Les prêts « in fine » ne seront désormais que partiellement déductibles, l’objet étant d’appréhender ce prêt comme si il s’agissait d’un prêt amortissable classique.
■ L’exclusion des prêts de familles Cette clause anti-abus a pour but d’exclure l’ensemble des prêts auprès du redevable ou d’un membre de sa famille : direct, indirect, par l’intermédiaire d’un groupe familial etc. Le conseil constitutionnel a cependant apporté une limite à cette exclusion dans les cas où le contribuable peut justifier du caractère normal des conditions du prêt (échéances, caractère effectif des remboursements), permettant alors d’inclure ces dettes au passif de l’IFI.
■ Les prêts familiaux contractés par l’intermédiaire d’une structure Sont également exclus les prêts contractés directement ou indirectement par une société en vue de l’acquisition d’un bien immobilier, que celui-ci soit auprès d’une société ou d’un redevable. Cette clause anti-abus pourra avoir pour effet une surévaluation de l’immobilier par les sociétés. La question de l’évaluation des titres de société de façon plus large posera probablement également des problèmes, il conviendra à cet égard d’être rigoureux dans la mesure où le contrôle des valorisations est désormais très aisé pour l’administration.

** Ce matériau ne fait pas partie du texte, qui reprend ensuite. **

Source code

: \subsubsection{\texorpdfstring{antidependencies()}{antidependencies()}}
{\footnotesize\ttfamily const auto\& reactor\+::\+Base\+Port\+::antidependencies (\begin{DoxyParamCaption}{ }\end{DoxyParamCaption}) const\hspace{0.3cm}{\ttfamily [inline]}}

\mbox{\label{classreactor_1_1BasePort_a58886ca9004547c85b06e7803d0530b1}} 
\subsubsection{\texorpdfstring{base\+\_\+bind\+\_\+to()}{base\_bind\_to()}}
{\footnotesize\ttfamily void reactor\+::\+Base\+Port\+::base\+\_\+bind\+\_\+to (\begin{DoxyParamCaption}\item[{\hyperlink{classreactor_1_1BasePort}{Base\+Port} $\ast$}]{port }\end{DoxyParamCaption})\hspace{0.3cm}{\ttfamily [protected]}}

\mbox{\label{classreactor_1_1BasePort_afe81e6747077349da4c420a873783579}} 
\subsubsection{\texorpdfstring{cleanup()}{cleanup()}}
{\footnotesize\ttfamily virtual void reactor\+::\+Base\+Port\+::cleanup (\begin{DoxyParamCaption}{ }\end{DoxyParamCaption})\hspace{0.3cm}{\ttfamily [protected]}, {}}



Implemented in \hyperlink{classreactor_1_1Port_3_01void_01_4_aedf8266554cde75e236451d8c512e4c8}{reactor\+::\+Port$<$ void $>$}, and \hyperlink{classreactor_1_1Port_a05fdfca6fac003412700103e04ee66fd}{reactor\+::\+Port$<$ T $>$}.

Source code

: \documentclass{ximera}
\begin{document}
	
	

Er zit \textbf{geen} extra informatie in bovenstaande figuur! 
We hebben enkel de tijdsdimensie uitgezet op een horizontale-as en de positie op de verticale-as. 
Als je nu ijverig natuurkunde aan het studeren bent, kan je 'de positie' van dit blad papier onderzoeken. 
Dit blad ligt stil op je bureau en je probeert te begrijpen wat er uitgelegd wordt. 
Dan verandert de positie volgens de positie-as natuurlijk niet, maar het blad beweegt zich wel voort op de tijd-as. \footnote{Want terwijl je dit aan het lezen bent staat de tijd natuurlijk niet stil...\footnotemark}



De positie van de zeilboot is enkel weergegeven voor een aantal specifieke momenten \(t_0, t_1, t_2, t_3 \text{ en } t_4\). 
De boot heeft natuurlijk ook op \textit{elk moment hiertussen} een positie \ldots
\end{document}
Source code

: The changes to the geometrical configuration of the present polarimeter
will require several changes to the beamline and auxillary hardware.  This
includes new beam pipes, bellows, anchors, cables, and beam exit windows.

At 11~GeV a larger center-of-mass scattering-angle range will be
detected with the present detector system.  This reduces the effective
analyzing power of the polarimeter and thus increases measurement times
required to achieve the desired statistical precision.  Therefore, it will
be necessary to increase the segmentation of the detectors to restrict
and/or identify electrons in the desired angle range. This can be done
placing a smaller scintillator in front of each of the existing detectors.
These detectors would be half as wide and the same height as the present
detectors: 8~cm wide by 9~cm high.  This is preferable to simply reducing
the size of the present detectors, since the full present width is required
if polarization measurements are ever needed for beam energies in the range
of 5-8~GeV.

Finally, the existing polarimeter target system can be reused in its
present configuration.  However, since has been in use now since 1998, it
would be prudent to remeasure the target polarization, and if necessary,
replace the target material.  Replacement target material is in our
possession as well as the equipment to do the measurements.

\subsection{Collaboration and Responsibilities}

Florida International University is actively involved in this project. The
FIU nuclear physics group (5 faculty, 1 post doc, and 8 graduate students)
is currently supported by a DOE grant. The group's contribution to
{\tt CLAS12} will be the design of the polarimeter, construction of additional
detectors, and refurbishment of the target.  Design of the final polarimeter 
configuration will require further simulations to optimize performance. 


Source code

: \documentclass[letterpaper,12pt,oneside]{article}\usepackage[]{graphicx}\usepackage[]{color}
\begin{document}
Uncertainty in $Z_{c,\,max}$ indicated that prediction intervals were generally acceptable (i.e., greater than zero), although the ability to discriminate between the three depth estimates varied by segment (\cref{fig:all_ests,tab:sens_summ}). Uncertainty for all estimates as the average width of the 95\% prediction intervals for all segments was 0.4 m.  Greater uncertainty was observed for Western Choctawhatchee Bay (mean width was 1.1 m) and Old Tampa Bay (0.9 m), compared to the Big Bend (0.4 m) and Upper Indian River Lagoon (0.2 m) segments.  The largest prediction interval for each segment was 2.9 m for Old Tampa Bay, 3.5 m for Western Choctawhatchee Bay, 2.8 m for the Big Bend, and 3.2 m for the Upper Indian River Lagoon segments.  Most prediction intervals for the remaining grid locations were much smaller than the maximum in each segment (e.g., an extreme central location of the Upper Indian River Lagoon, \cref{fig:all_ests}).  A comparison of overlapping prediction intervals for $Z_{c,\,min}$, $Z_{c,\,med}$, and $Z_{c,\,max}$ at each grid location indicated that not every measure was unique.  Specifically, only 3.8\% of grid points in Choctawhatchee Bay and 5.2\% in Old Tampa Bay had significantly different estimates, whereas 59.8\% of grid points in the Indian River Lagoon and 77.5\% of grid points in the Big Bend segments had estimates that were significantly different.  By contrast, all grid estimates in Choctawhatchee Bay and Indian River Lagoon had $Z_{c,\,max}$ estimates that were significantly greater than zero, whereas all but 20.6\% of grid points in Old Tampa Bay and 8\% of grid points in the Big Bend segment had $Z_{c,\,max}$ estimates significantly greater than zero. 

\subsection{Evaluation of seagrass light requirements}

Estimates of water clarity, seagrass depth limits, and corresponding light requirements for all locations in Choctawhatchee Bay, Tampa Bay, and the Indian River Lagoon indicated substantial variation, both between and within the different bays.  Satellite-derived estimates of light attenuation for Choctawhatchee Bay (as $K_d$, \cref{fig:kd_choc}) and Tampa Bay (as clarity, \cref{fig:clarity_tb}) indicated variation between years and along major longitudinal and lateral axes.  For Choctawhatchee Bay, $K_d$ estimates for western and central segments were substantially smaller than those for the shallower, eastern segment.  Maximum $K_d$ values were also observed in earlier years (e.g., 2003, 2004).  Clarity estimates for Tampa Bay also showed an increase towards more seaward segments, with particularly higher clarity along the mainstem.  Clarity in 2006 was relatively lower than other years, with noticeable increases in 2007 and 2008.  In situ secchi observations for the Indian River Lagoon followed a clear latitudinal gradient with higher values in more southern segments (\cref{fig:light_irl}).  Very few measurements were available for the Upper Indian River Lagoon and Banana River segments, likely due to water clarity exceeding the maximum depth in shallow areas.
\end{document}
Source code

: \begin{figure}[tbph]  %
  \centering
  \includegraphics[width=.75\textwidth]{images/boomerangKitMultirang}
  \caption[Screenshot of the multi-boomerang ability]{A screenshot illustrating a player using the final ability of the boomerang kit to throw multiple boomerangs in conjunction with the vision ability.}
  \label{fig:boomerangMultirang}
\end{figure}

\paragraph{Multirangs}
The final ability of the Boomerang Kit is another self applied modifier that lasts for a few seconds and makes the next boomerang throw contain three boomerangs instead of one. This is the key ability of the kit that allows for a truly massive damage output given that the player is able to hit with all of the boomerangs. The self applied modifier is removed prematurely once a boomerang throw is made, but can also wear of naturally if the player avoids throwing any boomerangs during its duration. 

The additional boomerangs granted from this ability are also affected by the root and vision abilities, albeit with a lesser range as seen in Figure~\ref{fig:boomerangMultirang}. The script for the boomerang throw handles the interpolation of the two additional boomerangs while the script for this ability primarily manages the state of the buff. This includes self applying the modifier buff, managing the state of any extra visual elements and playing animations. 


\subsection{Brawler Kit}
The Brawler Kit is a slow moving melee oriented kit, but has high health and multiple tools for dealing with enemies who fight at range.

■ Les sociétés de placements immobiliers (SCI, SCPI, OPCI) / Produits financiers portant sur de l’immobilier Si certes, un amendement adopté à la dernière minute a introduit une exonération d’IFI pour les actionnaires de foncières immobilières cotées (SIIC) détenant moins de 5 % du capital, il n’en est pas de même pour les sociétés civiles (SCI), société civile de placements immobiliers (SCPI) ou encore les contrats d’assurance-vie qui seraient composés de produits portant sur des actifs immobiliers qui se trouvent dans le champ de l’IFI. Cet « immobilier papier » sera donc, sauf dans certains cas, soumis à l’IFI.
En conclusion si la suppression de l’ISF demeure une bonne nouvelle, la limitation de la base imposable du nouvel IFI à l’immobilier va entraîner une rigueur accentuée des services vérificateurs sur les valorisations immobilières retenues et selon nous une vision stricte des exonérations possibles et une attention particulière dans l’application des mesures anti-abus.